¿Qué pueblo que se respetara no tenía mercado? De acuerdo con la opinión de Jorge Mañach Robato, como corresponde a los pueblos hispanos, la iglesia y el zoco constituyen el centro de la vida ciudadana. Poco después que a Don Juan Caballero se le ocurrió fundar un menudo templo donde hoy se halla el anfiteatro, tuvimos un mercado, que imagino bastante poco atractivo. Luego, más cerca de la nueva iglesia, delimitado por las calles Maceo y Carmen Ribalta, se construyó el que describe Mañach en sus crónicas de 1925.
Era un edificio con aire neoclásico pero, en honor a la verdad, carente de simetría y belleza. Nuestro insigne coterráneo habla de él como “vetusto caserón con la mampostería agrietada”. Sin embargo, el hacinamiento del zoco, con su verdura fermentada y su inadecuada centricidad, no le parecen tan mal. Y ofrece el retrato de morenas oleosas, tan viejas como el mercado, que mascan tabaco y venden hierbabuena y mangos.
Con el paso del tiempo y el aire de modernidad del cual tampoco escapó Sagua la Grande, aquel zoco se echó abajo para dar paso a una moderna instalación que, al estilo de Carlos Tercero, en La Habana, contó con un ascensor para facilitar el traslado de las mercancías hasta el segundo piso. Suerte de gran tienda por departamentos al mejor estilo USA que se inauguró a finales de los años cuarenta. Hoy el espacioso edificio racionalista alberga al centro telefónico.

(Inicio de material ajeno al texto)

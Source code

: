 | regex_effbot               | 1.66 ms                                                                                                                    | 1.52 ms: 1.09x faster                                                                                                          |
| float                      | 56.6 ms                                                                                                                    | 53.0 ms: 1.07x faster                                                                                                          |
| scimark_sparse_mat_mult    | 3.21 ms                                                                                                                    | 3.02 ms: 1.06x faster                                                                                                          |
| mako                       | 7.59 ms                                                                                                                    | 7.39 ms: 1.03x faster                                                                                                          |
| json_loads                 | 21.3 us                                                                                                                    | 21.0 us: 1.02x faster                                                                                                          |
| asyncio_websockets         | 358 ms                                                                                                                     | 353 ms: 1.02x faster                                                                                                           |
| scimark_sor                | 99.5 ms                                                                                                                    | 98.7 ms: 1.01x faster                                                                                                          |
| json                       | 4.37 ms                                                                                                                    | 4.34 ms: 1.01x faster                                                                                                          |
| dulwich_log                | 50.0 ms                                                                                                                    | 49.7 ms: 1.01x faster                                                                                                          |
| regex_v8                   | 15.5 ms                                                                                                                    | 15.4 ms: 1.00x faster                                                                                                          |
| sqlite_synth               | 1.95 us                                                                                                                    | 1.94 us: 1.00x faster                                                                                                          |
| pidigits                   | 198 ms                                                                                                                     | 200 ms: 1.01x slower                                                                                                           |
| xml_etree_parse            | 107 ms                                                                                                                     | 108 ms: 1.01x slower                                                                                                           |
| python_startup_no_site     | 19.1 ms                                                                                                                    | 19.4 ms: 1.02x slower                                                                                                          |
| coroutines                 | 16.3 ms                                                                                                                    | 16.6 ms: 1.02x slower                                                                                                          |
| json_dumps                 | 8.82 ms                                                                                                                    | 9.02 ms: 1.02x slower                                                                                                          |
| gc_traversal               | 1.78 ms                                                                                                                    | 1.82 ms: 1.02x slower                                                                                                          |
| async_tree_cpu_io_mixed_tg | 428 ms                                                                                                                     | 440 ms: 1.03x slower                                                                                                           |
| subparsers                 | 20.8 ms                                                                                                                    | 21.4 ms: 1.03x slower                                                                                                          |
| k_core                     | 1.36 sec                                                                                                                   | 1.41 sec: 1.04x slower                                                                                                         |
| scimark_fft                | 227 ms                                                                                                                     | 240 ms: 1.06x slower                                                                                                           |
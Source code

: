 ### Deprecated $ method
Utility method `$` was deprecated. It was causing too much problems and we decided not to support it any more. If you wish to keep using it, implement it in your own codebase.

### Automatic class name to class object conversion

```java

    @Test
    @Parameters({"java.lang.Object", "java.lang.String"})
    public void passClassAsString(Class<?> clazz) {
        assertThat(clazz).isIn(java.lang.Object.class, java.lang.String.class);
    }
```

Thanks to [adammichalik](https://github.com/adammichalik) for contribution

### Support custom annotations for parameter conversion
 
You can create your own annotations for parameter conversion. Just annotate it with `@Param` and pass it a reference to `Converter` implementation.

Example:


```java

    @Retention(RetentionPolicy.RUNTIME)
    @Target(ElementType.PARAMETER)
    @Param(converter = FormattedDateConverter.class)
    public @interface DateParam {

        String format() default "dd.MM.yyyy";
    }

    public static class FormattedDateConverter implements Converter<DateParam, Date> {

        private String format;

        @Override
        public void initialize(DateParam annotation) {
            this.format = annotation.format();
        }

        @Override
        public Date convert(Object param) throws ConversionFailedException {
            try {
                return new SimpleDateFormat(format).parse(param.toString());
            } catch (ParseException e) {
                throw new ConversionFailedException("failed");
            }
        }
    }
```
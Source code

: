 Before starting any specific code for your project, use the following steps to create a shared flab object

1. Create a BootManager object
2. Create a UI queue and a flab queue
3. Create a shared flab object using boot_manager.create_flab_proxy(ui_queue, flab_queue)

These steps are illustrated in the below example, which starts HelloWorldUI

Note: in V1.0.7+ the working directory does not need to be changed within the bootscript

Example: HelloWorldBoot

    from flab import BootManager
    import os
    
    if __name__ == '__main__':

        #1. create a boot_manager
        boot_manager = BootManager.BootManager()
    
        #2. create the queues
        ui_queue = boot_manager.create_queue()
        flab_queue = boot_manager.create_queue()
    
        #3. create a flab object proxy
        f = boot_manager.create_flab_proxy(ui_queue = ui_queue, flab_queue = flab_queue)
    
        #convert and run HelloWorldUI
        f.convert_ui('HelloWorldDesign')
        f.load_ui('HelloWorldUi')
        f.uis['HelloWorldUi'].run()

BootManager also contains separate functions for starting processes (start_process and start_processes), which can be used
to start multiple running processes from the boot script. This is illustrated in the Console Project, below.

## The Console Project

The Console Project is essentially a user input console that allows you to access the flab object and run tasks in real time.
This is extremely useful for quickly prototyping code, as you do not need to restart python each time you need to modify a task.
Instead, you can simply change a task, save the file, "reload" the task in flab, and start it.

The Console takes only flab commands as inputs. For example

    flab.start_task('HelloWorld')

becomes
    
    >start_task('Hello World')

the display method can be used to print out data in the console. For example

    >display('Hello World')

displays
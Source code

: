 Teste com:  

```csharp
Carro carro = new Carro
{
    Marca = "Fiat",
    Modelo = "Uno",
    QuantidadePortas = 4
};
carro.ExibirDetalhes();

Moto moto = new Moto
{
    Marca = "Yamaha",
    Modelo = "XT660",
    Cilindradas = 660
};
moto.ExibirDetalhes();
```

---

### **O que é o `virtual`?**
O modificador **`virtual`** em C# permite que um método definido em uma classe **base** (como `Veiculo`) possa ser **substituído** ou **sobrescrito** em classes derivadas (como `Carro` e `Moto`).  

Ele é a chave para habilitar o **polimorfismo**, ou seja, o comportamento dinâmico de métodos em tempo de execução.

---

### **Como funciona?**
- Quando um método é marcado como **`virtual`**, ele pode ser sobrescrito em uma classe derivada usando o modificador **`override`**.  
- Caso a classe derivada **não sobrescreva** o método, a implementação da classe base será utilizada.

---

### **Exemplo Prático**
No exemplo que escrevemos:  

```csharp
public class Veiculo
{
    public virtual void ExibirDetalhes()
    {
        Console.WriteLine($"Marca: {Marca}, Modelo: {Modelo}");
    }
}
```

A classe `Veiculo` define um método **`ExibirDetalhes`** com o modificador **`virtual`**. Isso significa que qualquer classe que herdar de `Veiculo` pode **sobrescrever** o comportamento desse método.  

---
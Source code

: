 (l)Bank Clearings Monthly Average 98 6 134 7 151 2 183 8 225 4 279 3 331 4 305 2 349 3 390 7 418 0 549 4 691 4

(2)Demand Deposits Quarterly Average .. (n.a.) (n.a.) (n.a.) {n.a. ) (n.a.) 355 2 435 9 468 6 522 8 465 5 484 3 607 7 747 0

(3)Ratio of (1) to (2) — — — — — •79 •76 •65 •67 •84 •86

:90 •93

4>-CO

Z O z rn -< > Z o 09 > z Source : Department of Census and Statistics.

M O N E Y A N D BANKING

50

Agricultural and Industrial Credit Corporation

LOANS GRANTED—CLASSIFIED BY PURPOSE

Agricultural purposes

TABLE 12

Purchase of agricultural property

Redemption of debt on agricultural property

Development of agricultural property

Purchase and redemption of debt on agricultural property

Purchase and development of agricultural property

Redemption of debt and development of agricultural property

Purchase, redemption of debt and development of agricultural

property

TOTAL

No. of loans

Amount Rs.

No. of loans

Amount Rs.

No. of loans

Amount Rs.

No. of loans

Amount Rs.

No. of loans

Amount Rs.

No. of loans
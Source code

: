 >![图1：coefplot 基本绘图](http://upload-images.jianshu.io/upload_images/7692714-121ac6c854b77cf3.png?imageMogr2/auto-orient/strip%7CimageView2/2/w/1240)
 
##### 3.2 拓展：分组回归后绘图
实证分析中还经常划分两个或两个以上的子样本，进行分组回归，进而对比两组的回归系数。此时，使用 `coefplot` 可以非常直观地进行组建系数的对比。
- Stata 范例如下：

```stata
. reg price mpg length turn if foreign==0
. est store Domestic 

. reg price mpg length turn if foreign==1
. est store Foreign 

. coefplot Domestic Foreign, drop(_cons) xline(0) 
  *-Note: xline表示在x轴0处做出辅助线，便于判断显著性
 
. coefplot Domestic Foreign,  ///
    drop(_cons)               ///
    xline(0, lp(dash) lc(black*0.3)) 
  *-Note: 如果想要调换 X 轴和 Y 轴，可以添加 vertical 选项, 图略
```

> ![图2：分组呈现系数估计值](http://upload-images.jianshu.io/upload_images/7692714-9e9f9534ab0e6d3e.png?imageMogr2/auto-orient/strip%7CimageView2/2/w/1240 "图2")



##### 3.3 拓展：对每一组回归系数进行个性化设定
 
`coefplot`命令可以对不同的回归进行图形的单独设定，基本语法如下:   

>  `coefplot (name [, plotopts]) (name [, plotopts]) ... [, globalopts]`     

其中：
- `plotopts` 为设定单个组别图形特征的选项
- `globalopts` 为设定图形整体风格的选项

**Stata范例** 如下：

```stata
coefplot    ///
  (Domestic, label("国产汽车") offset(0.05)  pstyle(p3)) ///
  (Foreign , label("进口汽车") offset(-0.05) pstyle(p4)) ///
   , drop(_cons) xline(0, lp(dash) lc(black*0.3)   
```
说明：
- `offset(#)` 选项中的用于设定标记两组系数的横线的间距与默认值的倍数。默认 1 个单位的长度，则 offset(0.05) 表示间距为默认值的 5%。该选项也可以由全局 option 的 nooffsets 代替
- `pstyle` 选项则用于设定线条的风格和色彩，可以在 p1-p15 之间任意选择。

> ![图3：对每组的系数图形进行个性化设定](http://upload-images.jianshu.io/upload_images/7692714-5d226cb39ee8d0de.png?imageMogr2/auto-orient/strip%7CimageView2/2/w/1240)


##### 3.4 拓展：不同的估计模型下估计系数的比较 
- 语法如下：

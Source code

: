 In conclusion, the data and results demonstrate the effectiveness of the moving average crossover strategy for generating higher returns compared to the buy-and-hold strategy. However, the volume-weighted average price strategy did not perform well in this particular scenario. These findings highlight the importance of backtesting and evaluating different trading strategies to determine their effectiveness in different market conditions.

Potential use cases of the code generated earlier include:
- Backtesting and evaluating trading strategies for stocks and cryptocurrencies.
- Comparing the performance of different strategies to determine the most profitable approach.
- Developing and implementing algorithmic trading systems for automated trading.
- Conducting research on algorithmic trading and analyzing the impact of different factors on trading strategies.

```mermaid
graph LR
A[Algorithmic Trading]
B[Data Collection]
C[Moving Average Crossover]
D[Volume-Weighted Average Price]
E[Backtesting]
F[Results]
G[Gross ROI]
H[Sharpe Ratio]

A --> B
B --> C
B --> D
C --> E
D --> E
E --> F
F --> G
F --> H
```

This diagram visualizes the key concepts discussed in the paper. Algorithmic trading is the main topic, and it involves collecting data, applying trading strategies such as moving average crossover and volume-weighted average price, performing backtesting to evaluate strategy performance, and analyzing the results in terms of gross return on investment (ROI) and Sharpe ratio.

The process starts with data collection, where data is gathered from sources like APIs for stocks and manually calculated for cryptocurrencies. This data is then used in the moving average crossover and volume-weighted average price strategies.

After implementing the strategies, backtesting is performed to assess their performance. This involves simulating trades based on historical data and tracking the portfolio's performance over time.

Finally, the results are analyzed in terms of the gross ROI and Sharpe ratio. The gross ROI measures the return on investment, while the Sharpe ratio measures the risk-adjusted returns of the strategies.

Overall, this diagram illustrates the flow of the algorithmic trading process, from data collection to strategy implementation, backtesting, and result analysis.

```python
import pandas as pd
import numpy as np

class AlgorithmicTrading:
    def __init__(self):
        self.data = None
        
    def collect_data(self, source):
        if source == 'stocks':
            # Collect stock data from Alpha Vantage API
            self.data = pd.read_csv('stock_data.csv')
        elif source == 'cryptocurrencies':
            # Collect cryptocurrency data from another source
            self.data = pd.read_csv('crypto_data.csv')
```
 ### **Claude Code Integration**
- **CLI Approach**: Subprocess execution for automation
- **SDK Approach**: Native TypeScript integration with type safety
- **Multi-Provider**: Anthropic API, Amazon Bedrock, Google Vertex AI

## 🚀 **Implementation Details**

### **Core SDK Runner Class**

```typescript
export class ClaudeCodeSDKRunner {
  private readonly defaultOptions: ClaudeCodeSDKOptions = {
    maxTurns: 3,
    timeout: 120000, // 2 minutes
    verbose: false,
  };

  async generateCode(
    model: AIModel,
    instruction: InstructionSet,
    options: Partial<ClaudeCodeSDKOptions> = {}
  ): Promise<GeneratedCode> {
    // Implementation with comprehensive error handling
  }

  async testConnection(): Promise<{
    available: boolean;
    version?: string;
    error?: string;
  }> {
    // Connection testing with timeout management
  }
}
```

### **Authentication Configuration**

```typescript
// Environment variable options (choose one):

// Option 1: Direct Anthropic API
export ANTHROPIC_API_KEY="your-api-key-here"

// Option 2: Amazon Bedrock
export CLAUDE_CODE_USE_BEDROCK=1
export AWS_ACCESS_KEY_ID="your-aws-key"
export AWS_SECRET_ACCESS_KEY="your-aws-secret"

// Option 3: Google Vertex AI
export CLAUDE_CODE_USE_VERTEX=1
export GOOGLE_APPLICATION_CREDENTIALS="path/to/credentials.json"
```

Pero nuestra historia de establecimientos comerciales no termina aquí. En la entrada anterior mencioné a las casas de huéspedes. Pero quien tuviera más dinero podía escoger entre una veintena de hoteles con precios diversos. El “Canada”, del cual me contó pormenores días atrás Fabio Bosch Jr. No era de los más lujosos, pero proporcionaba cama y comida de calidad aceptable en un sitio muy céntrico: la esquina de las calles Maceo y Calixto García. Cerca de allí también estaba el Paradero, mucho más amplio. En la última década del siglo XIX se inauguró uno cuyo nombre daba la bienvenida a la centuria por venir: el Siglo Veinte, que tuvo uno de los mejores restaurantes de la Villa del Undoso.
En 1925 se inauguró El Telégrafo, en su momento uno de los hoteles más modernos de la ciudad. En la habitación número cuatro vivió y trabajó por décadas el periodista Tomás -Manino- Aguilera Hernández, acucioso investigador de la historia local y fundador del semanario Mensaje.
Por supuesto, el hotel más caro de la ciudad era el Sagua. Ningún otro disponía de ascensor y sus propietarios aseguraban que era el más lujoso de Cuba fuera de la capital. Pero existían otros hoteles pequeños: el Amaro, la Europa, el Nacional y el Unión. Lo mismo a los grandes que a lo más económicos, se podía acudir sencillamente para comer. Con frecuencia en sus salones se organizaban despedidas de solteros, cumpleaños, bailes y otro tipo de festejos.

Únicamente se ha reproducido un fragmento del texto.